FC 24 Career Mode: How to scout and develop youth players

2023-10-07  Gaming

One of the greatest joys of EA Sports FC 24’s Career Mode is to scout the next generation of talent and nurture them until they’re world class, continuing your team’s legacy without the need for hundreds of millions of pounds of spending.

It’s tremendously satisfying to develop young players, but a solid youth setup also helps to slow down Career Mode, maintaining a long-term challenge in a game that encourages you to buy the world’s top stars and dominate from the off. Here’s how to get started with scouting, signing, and training promising youngsters.

Note: This is an updated version of a previous FIFA article. While there are some new features, unfortunately Career Mode hasn't changed much since then.

Hiring and assigning scouts

The first thing to address is the top of your youth academy funnel - namely, hiring a decent scout. Head to the youth staff page and assess your current options. The most important factors are their experience rating (reflecting how likely they are to find players) and judgement (how accurately they assess players’ abilities).

If your current scouts are no good, you can spend some of your transfer budget on a new one. When you’re satisfied with their skills, you need to send them to set up a scouting network. You can choose which country they’re searching in, how long they’re there for, and select specific player traits you want them to look for.

Perhaps I’m biased, but I usually like to fill my team with young English players, so I send my scout out on broad, long-term assignments in England and leave him to it. If you have different priorities then you might want to mix things up with shorter searches in different countries and with different criteria and parameters.

Reviewing scout reports

After a short set-up period, your scouts will begin to deliver monthly reports to your inbox. These consist of a list of players with rough estimations of their current and potential abilities (which is why the scout’s judgement rating was so important).

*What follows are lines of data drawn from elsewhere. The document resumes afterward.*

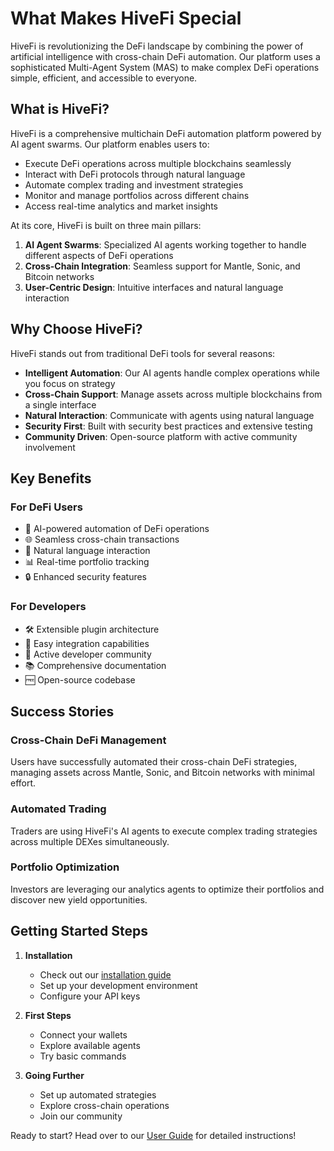 # What Makes HiveFi Special

HiveFi is revolutionizing the DeFi landscape by combining the power of artificial intelligence with cross-chain DeFi automation. Our platform uses a sophisticated Multi-Agent System (MAS) to make complex DeFi operations simple, efficient, and accessible to everyone.

## What is HiveFi?

HiveFi is a comprehensive multichain DeFi automation platform powered by AI agent swarms. Our platform enables users to:
- Execute DeFi operations across multiple blockchains seamlessly
- Interact with DeFi protocols through natural language
- Automate complex trading and investment strategies
- Monitor and manage portfolios across different chains
- Access real-time analytics and market insights

At its core, HiveFi is built on three main pillars:
1. **AI Agent Swarms**: Specialized AI agents working together to handle different aspects of DeFi operations
2. **Cross-Chain Integration**: Seamless support for Mantle, Sonic, and Bitcoin networks
3. **User-Centric Design**: Intuitive interfaces and natural language interaction

## Why Choose HiveFi?

HiveFi stands out from traditional DeFi tools for several reasons:

- **Intelligent Automation**: Our AI agents handle complex operations while you focus on strategy
- **Cross-Chain Support**: Manage assets across multiple blockchains from a single interface
- **Natural Interaction**: Communicate with agents using natural language
- **Security First**: Built with security best practices and extensive testing
- **Community Driven**: Open-source platform with active community involvement

## Key Benefits

### For DeFi Users
- 🤖 AI-powered automation of DeFi operations
- 🌐 Seamless cross-chain transactions
- 💬 Natural language interaction
- 📊 Real-time portfolio tracking
- 🔒 Enhanced security features

### For Developers
- 🛠️ Extensible plugin architecture
- 🔌 Easy integration capabilities
- 🤝 Active developer community
- 📚 Comprehensive documentation
- 🆓 Open-source codebase

## Success Stories

### Cross-Chain DeFi Management
Users have successfully automated their cross-chain DeFi strategies, managing assets across Mantle, Sonic, and Bitcoin networks with minimal effort.

### Automated Trading
Traders are using HiveFi's AI agents to execute complex trading strategies across multiple DEXes simultaneously.

### Portfolio Optimization
Investors are leveraging our analytics agents to optimize their portfolios and discover new yield opportunities.

## Getting Started Steps

1. **Installation**
   - Check out our [installation guide](installation.md)
   - Set up your development environment
   - Configure your API keys

2. **First Steps**
   - Connect your wallets
   - Explore available agents
   - Try basic commands

3. **Going Further**
   - Set up automated strategies
   - Explore cross-chain operations
   - Join our community

Ready to start? Head over to our [User Guide](user-guide.md) for detailed instructions! 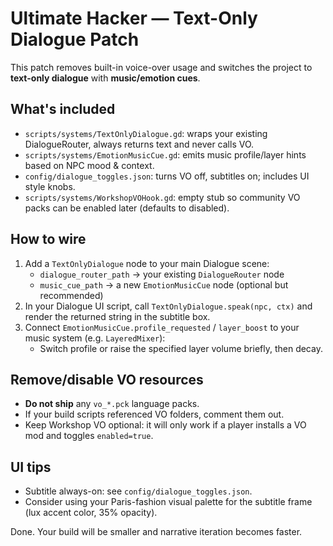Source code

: # Ultimate Hacker — Text-Only Dialogue Patch

This patch removes built-in voice-over usage and switches the project to **text-only dialogue** with **music/emotion cues**.

## What's included
- `scripts/systems/TextOnlyDialogue.gd`: wraps your existing DialogueRouter, always returns text and never calls VO.
- `scripts/systems/EmotionMusicCue.gd`: emits music profile/layer hints based on NPC mood & context.
- `config/dialogue_toggles.json`: turns VO off, subtitles on; includes UI style knobs.
- `scripts/systems/WorkshopVOHook.gd`: empty stub so community VO packs can be enabled later (defaults to disabled).

## How to wire
1) Add a `TextOnlyDialogue` node to your main Dialogue scene:
   - `dialogue_router_path` → your existing `DialogueRouter` node
   - `music_cue_path` → a new `EmotionMusicCue` node (optional but recommended)
2) In your Dialogue UI script, call `TextOnlyDialogue.speak(npc, ctx)` and render the returned string in the subtitle box.
3) Connect `EmotionMusicCue.profile_requested` / `layer_boost` to your music system (e.g. `LayeredMixer`):
   - Switch profile or raise the specified layer volume briefly, then decay.

## Remove/disable VO resources
- **Do not ship** any `vo_*.pck` language packs.
- If your build scripts referenced VO folders, comment them out.
- Keep Workshop VO optional: it will only work if a player installs a VO mod and toggles `enabled=true`.

## UI tips
- Subtitle always-on: see `config/dialogue_toggles.json`.
- Consider using your Paris-fashion visual palette for the subtitle frame (lux accent color, 35% opacity).

Done. Your build will be smaller and narrative iteration becomes faster.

To filter this list down, I normally start with a baseline potential OVR rating - usually 80 if I’m managing a Premier League side, or 83 to 85 at a top team. If a player has no chance of exceeding this lower limit then it’s very unlikely that they’ll ever feature in my first team even if they develop perfectly, so I send them on their way.

If the upper bounds of a player’s potential are above my threshold then I turn my attention to their minimum potential. If it’s also quite high - say in the mid-70s - then I’ll recruit the youngster to see how they develop in my academy. If it’s lower, there’s a risk they’ll be a dud. I leave them on the report so my scout can take a closer look and return with an updated assessment of their potential ability next month.

Managing your youth squad

As with scouting, you’ll receive monthly updates on your youth squad as their OVR ratings improve and their potential ability becomes more accurate. It might sound brutal, but the main purpose of this report is to check who falls short. If one of your recruits’ potential OVR falls below your minimum threshold, don’t be afraid to let them go and free up space in your youth academy. Football is a harsh world.

If a player progresses to an acceptable OVR rating - usually in the mid-60s, for me - and plays in a position where he’s likely to get game time, it’s time for a promotion to the senior team to continue his development with the big boys. Beware that once a player leaves the youth squad you will lose visibility of his potential, so try not to promote players while their potential OVR range is too wide if you can help it.

Occasionally a player will essentially force a promotion. You’ll recieve an email telling you he’s unsettled, with a choice between adding him to your main squad or losing him. If a player is still in my academy then he usually has decent potential (otherwise he’d have been dropped), so I normally offer him a professional contract and then loan him out if he’s not quite good enough to play alongside the first team.

First-team experience

When the time finally comes, either through judgement or coercion, ensure your young players get some decent game time in the first team so they can reach their full potential. I normally treat them as though they have a few more OVR points than they do, filling my bench with youngsters and subbing them on whenever I’ve established a solid lead and can risk a few mistakes from inexperience.

Cup matches, which are arguably less important and are more likely to be against lower-level opposition, should be a big opportunity for young players to get some minutes on the pitch. Consider starting some young talent in the cup - particularly goalkeepers, who aren’t likely candidates to be subbed on during other games.

New for FC 24 Career Mode is a feature that allows you to hire and fire coaches of varying ability. This directly influences the speed and degree to which your players improve, so ensure you have enough coaches, that they’re as skilled as possible, and they’re suited to your playstyle to help boost your youngsters’ development.

Even when you try your best, circumstances (or the sheer number of youth players you’re farming) don’t always allow for everyone to get the minutes they need on the pitch. If a player isn’t playing regularly then don’t be afraid to send them out on loan. Incoming offers are always for loans with the option to buy and the other club will walk away if you try to negotiate, but don’t be put off by this bug - delegating the response to your director of football will allow you to renegotiate a standard loan.

Follow this pattern, exposing young players to first-team football via the bench, cup starts, and loans. You should see their OVR increase by a few points per season (you can check this on the Squad Hub screen). Eventually some will develop enough to earn starting places in your lineup, and maybe - if you’re lucky - in a few seasons’ time a new world superstar will graduate from your youth academy.